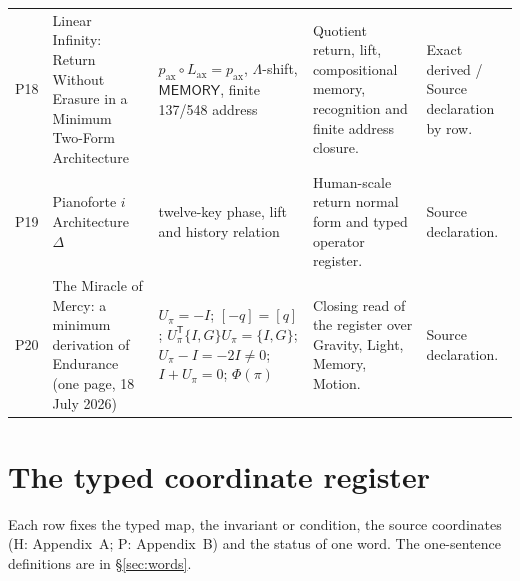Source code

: \documentclass[11pt,a4paper]{article}
\newcommand{\tp}{^{\mathsf T}}
\newcommand{\Lax}{L_{\mathrm{ax}}}\newcommand{\Lpr}{L_{\mathrm{pr}}}
\newcommand{\MEM}{\mathsf{MEMORY}}
\theoremstyle{plain}
\theoremstyle{definition}
\theoremstyle{remark}
\begin{document}
{\begin{longtable}{@{}>{\raggedright\arraybackslash}p{0.8cm}>{\raggedright\arraybackslash}p{4.4cm}>{\raggedright\arraybackslash}p{4.4cm}>{\raggedright\arraybackslash}p{3.1cm}>{\raggedright\arraybackslash}p{2.1cm}@{}}
P18 & Linear Infinity: Return Without Erasure in a Minimum Two-Form Architecture & $p_{\mathrm{ax}}\circ\Lax=p_{\mathrm{ax}}$, $\Lambda$-shift, $\MEM$, finite 137/548 address & Quotient return, lift, compositional memory, recognition and finite address closure. & Exact derived / Source declaration by row.\\
P19 & Pianoforte $i$ Architecture $\Delta$ & twelve-key phase, lift and history relation & Human-scale return normal form and typed operator register. & Source declaration.\\
P20 & The Miracle of Mercy: a minimum derivation of Endurance (one page, 18 July 2026) & $U_\pi=-I$; $[-q]=[q]$; $U_\pi\tp\{I,G\}U_\pi=\{I,G\}$; $U_\pi-I=-2I\ne0$; $I+U_\pi=0$; $\Phi(\pi)$ & Closing read of the register over Gravity, Light, Memory, Motion. & Source declaration.\\
\end{longtable}}

\section{The typed coordinate register}\label{app:C}
Each row fixes the typed map, the invariant or condition, the source coordinates (H: Appendix~A; P: Appendix~B) and the status of one word. The one-sentence definitions are in \S\ref{sec:words}.
\end{document}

### Assigned task
Copy out the lines above in full and unaltered, apart from the pictures.

### Written reply
Source code

: \documentclass[11pt,a4paper]{article}
\newcommand{\tp}{^{\mathsf T}}
\newcommand{\Lax}{L_{\mathrm{ax}}}\newcommand{\Lpr}{L_{\mathrm{pr}}}
\newcommand{\MEM}{\mathsf{MEMORY}}
\theoremstyle{plain}
\theoremstyle{definition}
\theoremstyle{remark}
\begin{document}
{\begin{longtable}{@{}>{\raggedright\arraybackslash}p{0.8cm}>{\raggedright\arraybackslash}p{4.4cm}>{\raggedright\arraybackslash}p{4.4cm}>{\raggedright\arraybackslash}p{3.1cm}>{\raggedright\arraybackslash}p{2.1cm}@{}}
P18 & Linear Infinity: Return Without Erasure in a Minimum Two-Form Architecture & $p_{\mathrm{ax}}\circ\Lax=p_{\mathrm{ax}}$, $\Lambda$-shift, $\MEM$, finite 137/548 address & Quotient return, lift, compositional memory, recognition and finite address closure. & Exact derived / Source declaration by row.\\
P19 & Pianoforte $i$ Architecture $\Delta$ & twelve-key phase, lift and history relation & Human-scale return normal form and typed operator register. & Source declaration.\\
P20 & The Miracle of Mercy: a minimum derivation of Endurance (one page, 18 July 2026) & $U_\pi=-I$; $[-q]=[q]$; $U_\pi\tp\{I,G\}U_\pi=\{I,G\}$; $U_\pi-I=-2I\ne0$; $I+U_\pi=0$; $\Phi(\pi)$ & Closing read of the register over Gravity, Light, Memory, Motion. & Source declaration.\\
\end{longtable}}

\section{The typed coordinate register}\label{app:C}
Each row fixes the typed map, the invariant or condition, the source coordinates (H: Appendix~A; P: Appendix~B) and the status of one word. The one-sentence definitions are in \S\ref{sec:words}.
\end{document}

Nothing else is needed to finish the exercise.